Data items
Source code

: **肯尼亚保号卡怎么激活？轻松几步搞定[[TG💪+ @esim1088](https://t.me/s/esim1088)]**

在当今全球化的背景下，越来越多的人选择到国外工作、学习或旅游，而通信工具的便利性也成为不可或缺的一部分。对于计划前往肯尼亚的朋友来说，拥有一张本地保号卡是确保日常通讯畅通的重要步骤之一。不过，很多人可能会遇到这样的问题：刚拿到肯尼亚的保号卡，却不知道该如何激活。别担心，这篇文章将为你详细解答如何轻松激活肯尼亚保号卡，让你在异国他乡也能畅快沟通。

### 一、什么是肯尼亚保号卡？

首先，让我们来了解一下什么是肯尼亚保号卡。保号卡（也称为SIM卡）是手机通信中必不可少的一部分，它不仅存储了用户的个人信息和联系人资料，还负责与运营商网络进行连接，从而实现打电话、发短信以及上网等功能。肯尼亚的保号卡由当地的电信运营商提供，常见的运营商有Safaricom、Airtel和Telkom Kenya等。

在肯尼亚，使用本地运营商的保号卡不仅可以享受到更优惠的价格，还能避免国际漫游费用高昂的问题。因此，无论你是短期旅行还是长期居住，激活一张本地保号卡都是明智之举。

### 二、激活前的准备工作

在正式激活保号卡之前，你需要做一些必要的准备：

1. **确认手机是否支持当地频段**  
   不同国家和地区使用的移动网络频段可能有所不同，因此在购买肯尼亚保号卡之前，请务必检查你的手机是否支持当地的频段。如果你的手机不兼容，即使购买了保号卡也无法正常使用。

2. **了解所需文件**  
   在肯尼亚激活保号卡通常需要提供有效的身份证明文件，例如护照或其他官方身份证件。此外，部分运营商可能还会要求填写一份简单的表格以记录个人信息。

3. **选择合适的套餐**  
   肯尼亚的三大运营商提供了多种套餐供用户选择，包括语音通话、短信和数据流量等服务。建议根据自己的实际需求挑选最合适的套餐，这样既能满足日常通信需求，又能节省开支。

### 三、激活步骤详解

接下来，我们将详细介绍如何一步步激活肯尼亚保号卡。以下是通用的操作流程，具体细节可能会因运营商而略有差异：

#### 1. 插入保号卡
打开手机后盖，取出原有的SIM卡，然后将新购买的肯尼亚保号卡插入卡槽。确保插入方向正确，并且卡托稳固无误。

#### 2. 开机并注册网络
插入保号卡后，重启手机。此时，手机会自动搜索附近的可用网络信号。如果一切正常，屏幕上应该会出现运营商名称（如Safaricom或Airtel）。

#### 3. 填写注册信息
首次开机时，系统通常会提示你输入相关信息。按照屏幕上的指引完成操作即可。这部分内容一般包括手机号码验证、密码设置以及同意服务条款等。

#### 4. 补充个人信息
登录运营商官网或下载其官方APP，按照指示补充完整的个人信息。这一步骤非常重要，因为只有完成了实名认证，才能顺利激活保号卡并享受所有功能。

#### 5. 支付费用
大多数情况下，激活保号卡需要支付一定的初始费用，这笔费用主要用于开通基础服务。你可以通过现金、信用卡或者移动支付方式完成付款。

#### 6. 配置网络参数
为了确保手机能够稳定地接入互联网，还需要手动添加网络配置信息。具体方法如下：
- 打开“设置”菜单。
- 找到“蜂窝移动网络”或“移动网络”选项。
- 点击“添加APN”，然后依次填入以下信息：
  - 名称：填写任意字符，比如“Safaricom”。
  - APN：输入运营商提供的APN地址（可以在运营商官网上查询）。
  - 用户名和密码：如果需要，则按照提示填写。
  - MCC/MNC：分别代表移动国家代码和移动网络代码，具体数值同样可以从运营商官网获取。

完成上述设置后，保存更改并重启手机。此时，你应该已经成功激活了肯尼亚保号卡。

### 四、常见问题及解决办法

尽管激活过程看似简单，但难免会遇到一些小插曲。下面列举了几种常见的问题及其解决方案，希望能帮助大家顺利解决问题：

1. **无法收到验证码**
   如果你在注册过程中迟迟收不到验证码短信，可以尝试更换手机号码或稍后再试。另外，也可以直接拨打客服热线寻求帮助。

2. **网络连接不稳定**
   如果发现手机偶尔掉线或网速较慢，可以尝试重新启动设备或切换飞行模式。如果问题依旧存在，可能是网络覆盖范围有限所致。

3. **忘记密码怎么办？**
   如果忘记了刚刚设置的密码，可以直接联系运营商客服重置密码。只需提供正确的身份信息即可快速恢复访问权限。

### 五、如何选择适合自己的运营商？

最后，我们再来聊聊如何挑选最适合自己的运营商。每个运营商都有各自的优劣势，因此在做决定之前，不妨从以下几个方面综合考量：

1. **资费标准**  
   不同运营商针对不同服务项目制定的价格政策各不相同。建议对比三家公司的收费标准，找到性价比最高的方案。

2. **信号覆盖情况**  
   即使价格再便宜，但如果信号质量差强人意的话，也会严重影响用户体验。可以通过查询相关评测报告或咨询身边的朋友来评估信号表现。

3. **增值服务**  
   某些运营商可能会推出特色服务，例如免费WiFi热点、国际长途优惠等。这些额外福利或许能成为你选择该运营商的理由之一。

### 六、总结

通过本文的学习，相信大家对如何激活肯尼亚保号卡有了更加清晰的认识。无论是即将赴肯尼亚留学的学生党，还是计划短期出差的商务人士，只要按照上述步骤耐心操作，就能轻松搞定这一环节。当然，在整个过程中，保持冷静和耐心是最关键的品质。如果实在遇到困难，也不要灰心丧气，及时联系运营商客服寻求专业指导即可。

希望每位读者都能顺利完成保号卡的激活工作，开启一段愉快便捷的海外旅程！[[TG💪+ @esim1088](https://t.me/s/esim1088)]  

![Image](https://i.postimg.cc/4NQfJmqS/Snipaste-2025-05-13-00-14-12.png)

**TASK REQUIREMENTS**
With "https" as the search string, filter the records and return each line that has it.

**RESPONSE FOR THIS EXERCISE**
: **肯尼亚保号卡怎么激活？轻松几步搞定[[TG💪+ @esim1088](https://t.me/s/esim1088)]**
希望每位读者都能顺利完成保号卡的激活工作，开启一段愉快便捷的海外旅程！[[TG💪+ @esim1088](https://t.me/s/esim1088)]  
![Image](https://i.postimg.cc/4NQfJmqS/Snipaste-2025-05-13-00-14-12.png)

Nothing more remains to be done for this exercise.